Assigned task:
Give again, exactly, every line of the entries below from the one that has "right shows the" to the last.

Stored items
################
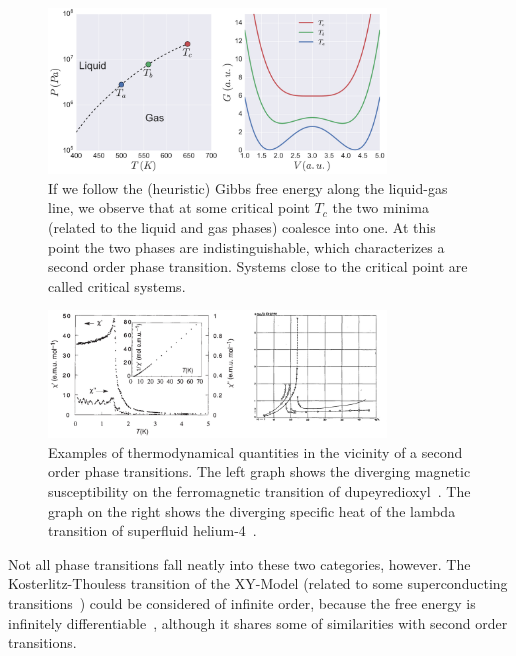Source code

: \begin{figure}
\begin{center}
    \includegraphics[width=0.8\textwidth]{chapters/ch2-crit/figs/gibbs2}
\end{center}
\caption{If we follow the (heuristic) Gibbs free energy along the liquid-gas
    line, we observe that at some critical point $T_c$ the two minima (related
    to the liquid and gas phases) coalesce into one. At this point the two
    phases are indistinguishable, which characterizes a second order phase
    transition. Systems close to the critical point are called critical
    systems.}
\label{fig:gibbs2}
\end{figure}


\begin{figure}
\begin{center}
    \includegraphics[width=0.8\textwidth]{chapters/ch2-crit/figs/suscep}
\end{center}
\caption{Examples of thermodynamical quantities in the vicinity of a second
    order phase transitions. The left graph shows the diverging magnetic
    susceptibility on the ferromagnetic transition of
    dupeyredioxyl~\cite{Chiarelli1993}. The graph on the right shows the
    diverging specific heat of the lambda transition of superfluid
    helium-4~\cite{Keesom1935}.}
\label{fig:suscep}
\end{figure}

Not all phase transitions fall neatly into these two categories, however. The
Kosterlitz-Thouless transition of the XY-Model (related to some superconducting
transitions~\cite{Resnick1981}) could be considered of infinite order, because
the free energy is infinitely differentiable~\cite{Kosterlitz1973}, although it
shares some of similarities with second order transitions.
################
Exercise solution:
    dupeyredioxyl~\cite{Chiarelli1993}. The graph on the right shows the
    diverging specific heat of the lambda transition of superfluid
    helium-4~\cite{Keesom1935}.}
\label{fig:suscep}
\end{figure}

Not all phase transitions fall neatly into these two categories, however. The
Kosterlitz-Thouless transition of the XY-Model (related to some superconducting
transitions~\cite{Resnick1981}) could be considered of infinite order, because
the free energy is infinitely differentiable~\cite{Kosterlitz1973}, although it
shares some of similarities with second order transitions.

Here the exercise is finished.